「新修 国語漢和辞典」
「ことば」の魅力は無限大。
私の人生の原点。
読書の魅力というより、言葉の力を伝えたいと思いセレクトしました。小学生の私は、貸出冊数に制限がある図書室の本では飽き足らず、自宅にあったこの辞典を愛読していました。ある日、辞典の中で自分の名前である「千代」を見つけます。「千年、永久」とあり、その下には「eternity」という英語もカッコよく並んでいました。地味で古くさいと嫌っていた名前が急に誇らしく感じられ、辞典に一般名詞として掲載されている見出し語であることに驚くとともに、親への感謝が芽生えました。それ以来、自分の名前が大好きになり、確固たるアイデンティティとなりました。
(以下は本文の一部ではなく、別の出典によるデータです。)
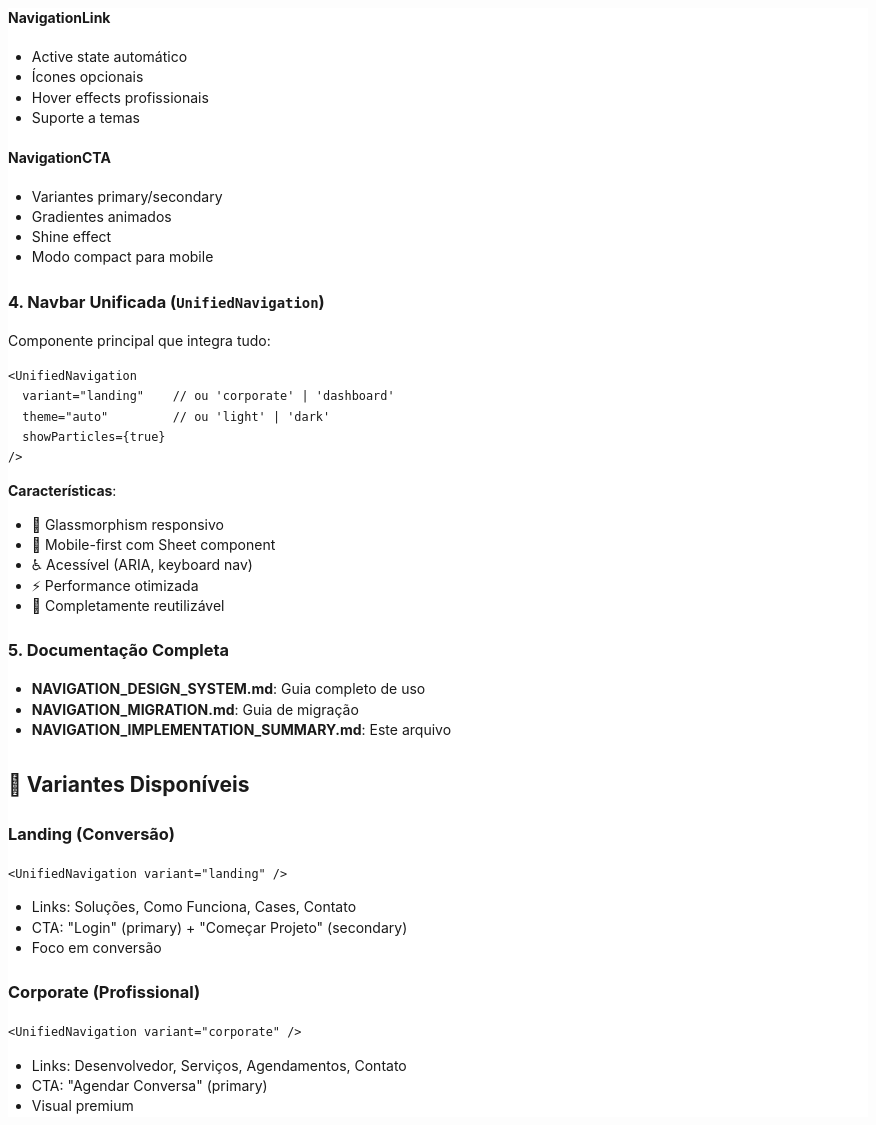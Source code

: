 #### NavigationLink
- Active state automático
- Ícones opcionais
- Hover effects profissionais
- Suporte a temas

#### NavigationCTA
- Variantes primary/secondary
- Gradientes animados
- Shine effect
- Modo compact para mobile

### 4. Navbar Unificada (`UnifiedNavigation`)

Componente principal que integra tudo:

```tsx
<UnifiedNavigation
  variant="landing"    // ou 'corporate' | 'dashboard'
  theme="auto"         // ou 'light' | 'dark'
  showParticles={true}
/>
```

**Características**:
- 🎨 Glassmorphism responsivo
- 📱 Mobile-first com Sheet component
- ♿ Acessível (ARIA, keyboard nav)
- ⚡ Performance otimizada
- 🔄 Completamente reutilizável

### 5. Documentação Completa

- **NAVIGATION_DESIGN_SYSTEM.md**: Guia completo de uso
- **NAVIGATION_MIGRATION.md**: Guia de migração
- **NAVIGATION_IMPLEMENTATION_SUMMARY.md**: Este arquivo

## 🎨 Variantes Disponíveis

### Landing (Conversão)
```tsx
<UnifiedNavigation variant="landing" />
```
- Links: Soluções, Como Funciona, Cases, Contato
- CTA: "Login" (primary) + "Começar Projeto" (secondary)
- Foco em conversão

### Corporate (Profissional)
```tsx
<UnifiedNavigation variant="corporate" />
```
- Links: Desenvolvedor, Serviços, Agendamentos, Contato
- CTA: "Agendar Conversa" (primary)
- Visual premium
スマホ世代のみなさん、ぜひ辞書を手にとってください。言葉の豊かさを知れば、自分の悩みや思いもより正確に伝えられるようになります。「やばい」「エモい」だけでなく、多彩な表現で自分を語れることは、あなたの大きな力に。「ことば」の魅力は無限大。語彙が増え、表現が豊かになれば、生き方が変わりますよ。
今回本を紹介
してくれた先生
国際日本学部 学部長
恩塚 千代教授
大学卒業後、一般企業への就職や英会話講師を経て日本語教師をめざしました。韓国の大学で14年間、日本語と日本文化、日本語教育を教えて帰国し、2022年より大手前大学に着任。現在、国の研究助成を受けながら「日本語学習者のための日日辞典」の編集に取り組んでいます。
「涼宮ハルヒの憂鬱」
現在も続く文化の
出発点となった作品です。
本との出会いというより、一冊の本を起点とする社会現象によって私の人生を大きく変えてくれたのが『涼宮ハルヒの憂鬱』です。ライトノベルを原作とするメディアミックス展開の中で引き起こされた数々の社会現象は、現在でも「踊ってみた動画」や「聖地巡礼」として定着しています。大学院生時代、研究に行き詰まっていた私はこれらの社会現象を対象とした研究に取り組んだことで、自らの研究を進めることができ、研究者としての未来を歩むことができました。一方で、この作品は時代を越えた青春の普遍性を扱っていて、登場人物たちの姿からは「いま」を生きる自分たちの可能性やかけがえのなさに気づくことができます。18歳くらいになると自分の未来が見えてきて、自虐的になったり、皮肉っぽく世の中を見たりしてしまうかもしれません。そういう人たちにぜひ読んでもらいたい、すごく勇気をもらえる作品です!
今回本を紹介
してくれた先生
現代社会学部 学部長
谷村 要教授
専門は情報社会学、ポップカルチャー研究、ファン文化研究です。研究対象は、様々なメディア利用者、特にファンの行動と文化。具体的には、ネットユーザーによる表現活動(「〇〇してみた」動画)や"聖地巡礼"行動における社会的相互行為に着目した研究を進めています。
「めぞん一刻」
どんな人にだって
素敵な出会いは必ずあります。
18歳の頃は、王道の少年漫画誌よりも、おじさんが読むような青年漫画誌の方が好きでした。なかでも高橋留美子さんの『めぞん一刻』は、私の考え方を変えてくれた作品です。亡き夫の惣一郎のことを心に深く刻んでいる未亡人・響子を好きになってしまった主人公の裕作。彼が、響子の惣一郎への想いもすべて含めてずっと響子を愛していくことを誓ったラストシーンで号泣しました。誰かを愛するということは、その人の過去や傷も含めて大事に思えることなんだなと。主人公の裕作は世間から見ればパッとしない冴えない大学生ですが、それでも人を愛する優しい心があれば、こんな素敵な出会いに恵まれます。響子のように癒えない過去の記憶があっても、自分を愛してくれる誰かが必ずいます。また、そんな2人を温かく見守ってくれる人々もきっと現れます。今は悩みや苦しみがあっても、希望を持って毎日を生きて欲しいです。
今回本を紹介
してくれた先生
経営学部
坂本 理郎教授
経営学部教授。1970年大阪市生まれ。「キャリアの心理学」「キャリアカウンセリング」などを担当。もともとは大学で心理学を専攻、大学院で経営学を学ぶ。趣味は鉄旅。 デパート販売員やキャリアカウンセラー、経営コンサルタントなどの職業経験がある。